In an effort to reduce the memory footprint of the stack, we used the following compaction technique: When nodes are pushed on the stack, we always push all the children of a node that intersects the search box at the same time. Therefore, rather than pushing a pointer to each of these child nodes, we can push a pointer to the parent node, along with a description of which of its child nodes that are pushed. This idea is illustrated in Fig. 4. The description can be encoded in one byte, where each bit indicates whether a child is pushed or not. By reducing the size of the node pointer to 24 bits, we can combine the parent node pointer, and child descriptor in a single 4 byte integer.
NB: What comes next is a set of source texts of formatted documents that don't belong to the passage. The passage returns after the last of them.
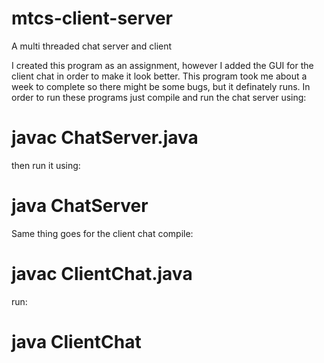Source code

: # mtcs-client-server
A multi threaded chat server and client

I created this program as an assignment, however I added the GUI for the client chat in order to make it look better. This
program took me about a week to complete so there might be some bugs, but it definately runs.
In order to run these programs just compile and run the chat server using: 
# javac ChatServer.java 

then run it using:
# java ChatServer

Same thing goes for the client chat
compile:
# javac ClientChat.java

run:
# java ClientChat
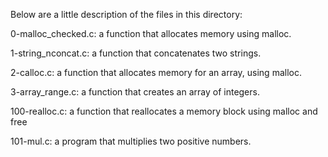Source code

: Below are a little description of the files in this directory:

0-malloc_checked.c: a function that allocates memory using malloc.

1-string_nconcat.c: a function that concatenates two strings.

2-calloc.c: a function that allocates memory for an array, using malloc.

3-array_range.c: a function that creates an array of integers.

100-realloc.c: a function that reallocates a memory block using malloc and free

101-mul.c: a program that multiplies two positive numbers.
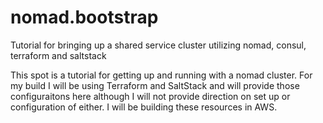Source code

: # nomad.bootstrap
Tutorial for bringing up a shared service cluster utilizing nomad, consul, terraform and saltstack

This spot is a tutorial for getting up and running with a nomad cluster.  For my build I will be using Terraform and SaltStack and will provide those configuraitons here although I will not provide direction on set up or configuration of either.  I will be building these resources in AWS.

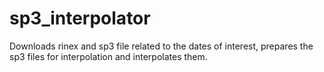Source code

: # sp3_interpolator
Downloads rinex and sp3 file related to the dates of interest,  prepares the sp3 files for interpolation and interpolates them.
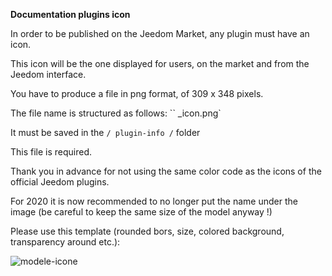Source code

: **Documentation plugins icon**

In order to be published on the Jeedom Market, any plugin must have an icon.

This icon will be the one displayed for users, on the market and from the Jeedom interface.

You have to produce a file in png format, of 309 x 348 pixels.

The file name is structured as follows: ``<plugin-id> _icon.png`

It must be saved in the `/ plugin-info /` folder

This file is required.

Thank you in advance for not using the same color code as the icons of the official Jeedom plugins.

For 2020 it is now recommended to no longer put the name under the image (be careful to keep the same size of the model anyway !)

Please use this template (rounded bors, size, colored background, transparency around etc.):

![modele-icone](images/plugin-Jeedom-px.jpg)
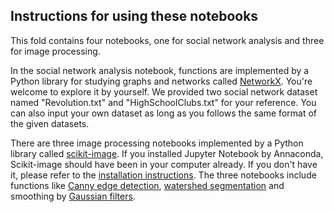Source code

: ## Instructions for using these notebooks ##

This fold contains four notebooks, one for social network analysis and three for image processing. 

In the social network analysis notebook, functions are implemented by a Python library for studying graphs and networks called [NetworkX](https://networkx.github.io). You're welcome to explore it by yourself. We provided two social network dataset named "Revolution.txt" and "HighSchoolClubs.txt" for your reference. You can also input your own dataset as long as you follows the same format of the given datasets.

There are three image processing notebooks implemented by a Python library called [scikit-image](http://scikit-image.org). If you installed Jupyter Notebook by Annaconda, Scikit-image should have been in your computer already. If you don't have it, please refer to the [installation instructions](http://scikit-image.org/docs/stable/install.html). The three notebooks include functions like [Canny edge detection](https://en.wikipedia.org/wiki/Canny_edge_detector), [watershed segmentation](https://en.wikipedia.org/wiki/Watershed_(image_processing)) and smoothing by [Gaussian filters](https://en.wikipedia.org/wiki/Gaussian_blur). 
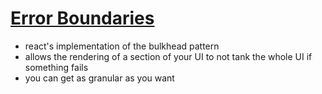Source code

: # [Error Boundaries](https://reactjs.org/docs/error-boundaries.html)

- react's implementation of the bulkhead pattern
- allows the rendering of a section of your UI to not tank the whole UI if something fails
- you can get as granular as you want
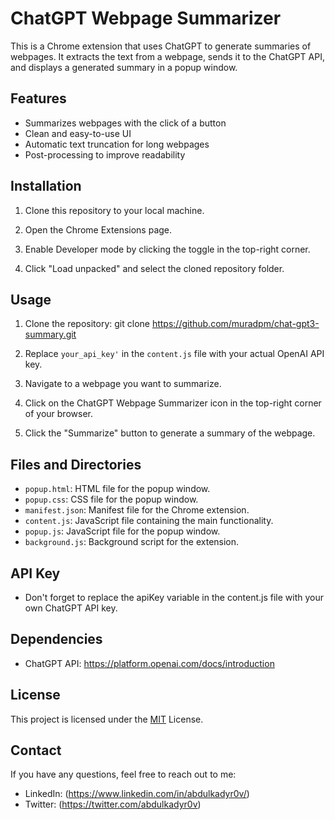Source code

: # ChatGPT Webpage Summarizer

This is a Chrome extension that uses ChatGPT to generate summaries of webpages. It extracts the text from a webpage, sends it to the ChatGPT API, and displays a generated summary in a popup window.

## Features

- Summarizes webpages with the click of a button
- Clean and easy-to-use UI
- Automatic text truncation for long webpages
- Post-processing to improve readability

## Installation

1. Clone this repository to your local machine.

2. Open the Chrome Extensions page.

3. Enable Developer mode by clicking the toggle in the top-right corner.

4. Click "Load unpacked" and select the cloned repository folder.

## Usage

1. Clone the repository: git clone https://github.com/muradpm/chat-gpt3-summary.git

2. Replace `your_api_key'` in the `content.js` file with your actual OpenAI API key.

3. Navigate to a webpage you want to summarize.

4. Click on the ChatGPT Webpage Summarizer icon in the top-right corner of your browser.

5. Click the "Summarize" button to generate a summary of the webpage.

## Files and Directories

- `popup.html`: HTML file for the popup window.
- `popup.css`: CSS file for the popup window.
- `manifest.json`: Manifest file for the Chrome extension.
- `content.js`: JavaScript file containing the main functionality.
- `popup.js`: JavaScript file for the popup window.
- `background.js`: Background script for the extension.

## API Key
- Don't forget to replace the apiKey variable in the content.js file with your own ChatGPT API key.

## Dependencies
- ChatGPT API: https://platform.openai.com/docs/introduction

## License

This project is licensed under the [MIT](https://choosealicense.com/licenses/mit/) License.

## Contact

If you have any questions, feel free to reach out to me:

- LinkedIn: (https://www.linkedin.com/in/abdulkadyr0v/)
- Twitter: (https://twitter.com/abdulkadyr0v)

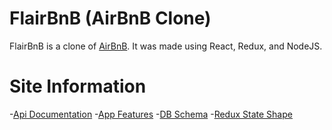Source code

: # FlairBnB (AirBnB Clone)

FlairBnB is a clone of [AirBnB](https://www.airbnb.com/). It was made using React, Redux, and NodeJS. 

# Site Information
-[Api Documentation](https://github.com/hazeluwuz/Flair-BnB/wiki/API-Documentation)
-[App Features](https://github.com/hazeluwuz/Flair-BnB/wiki/App-Features)
-[DB Schema](https://github.com/hazeluwuz/Flair-BnB/wiki/DB-Schema)
-[Redux State Shape](https://github.com/hazeluwuz/Flair-BnB/wiki/Redux-State-Shape)



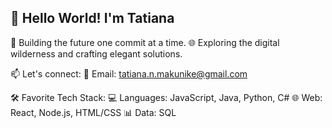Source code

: 

👋 Hello World! I'm Tatiana
- 
🔧 Building the future one commit at a time.
🌐 Exploring the digital wilderness and crafting elegant solutions.

📫 Let's connect:
📧 Email: tatiana.n.makunike@gmail.com

🛠️ Favorite Tech Stack:
💻 Languages: JavaScript, Java, Python, C#
🌐 Web: React, Node.js, HTML/CSS
📊 Data: SQL


<!---
TatianaMakunike111/TatianaMakunike111 is a ✨ special ✨ repository because its `README.md` (this file) appears on your GitHub profile.
You can click the Preview link to take a look at your changes.
--->


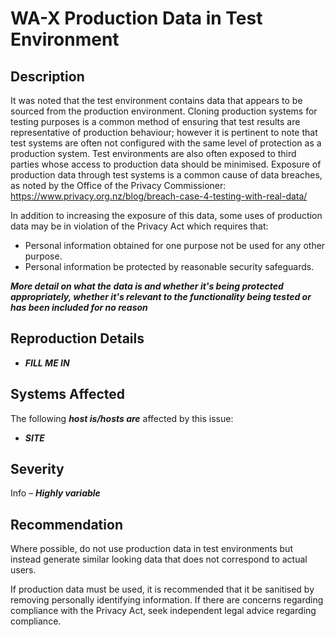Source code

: WA-X Production Data in Test Environment
===============================

Description
-----------
It was noted that the test environment contains data that appears to be sourced from the production environment. Cloning production systems for testing purposes is a common method of ensuring that test results are representative of production behaviour; however it is pertinent to note that test systems are often not configured with the same level of protection as a production system. Test environments are also often exposed to third parties whose access to production data should be minimised. Exposure of production data through test systems is a common cause of data breaches, as noted by the Office of the Privacy Commissioner: https://www.privacy.org.nz/blog/breach-case-4-testing-with-real-data/

In addition to increasing the exposure of this data, some uses of production data may be in violation of the Privacy Act which requires that:
* Personal information obtained for one purpose not be used for any other purpose.
* Personal information be protected by reasonable security safeguards.

***More detail on what the data is and whether it's being protected appropriately, whether it's relevant to the functionality being tested or has been included for no reason***

Reproduction Details
--------------------
 * ***FILL ME IN***

Systems Affected
----------------
The following ***host is/hosts are*** affected by this issue:
  * ***SITE***

Severity
--------
Info – ***Highly variable***

Recommendation
--------------

Where possible, do not use production data in test environments but instead generate similar looking data that does not correspond to actual users. 

If production data must be used, it is recommended that it be sanitised by removing personally identifying information. If there are concerns regarding compliance with the Privacy Act, seek independent legal advice regarding compliance.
Fig. 4. Stack optimization. On the top, a portion of a octree is shown. The shaded child nodes are to be pushed onto the stack. In the bottom left is the original stack, and in the bottom right is the optimized stack, after the shaded nodes have been pushed. The stack grows downwards.

#### 2. Memory Optimizations

To achieve optimal performance, memory operations must take the GPU's explicit memory hierarchy into account [39], [40]. Texture memory is a logical memory space which physically resides in the GPUs device memory (RAM). This memory is designed to store textures for graphics applications, and is therefore optimized for 2D spatial locality and streaming fetches. Furthermore, it is typically cached. We stored the input samples in this memory, which can increase performance for a number of reasons.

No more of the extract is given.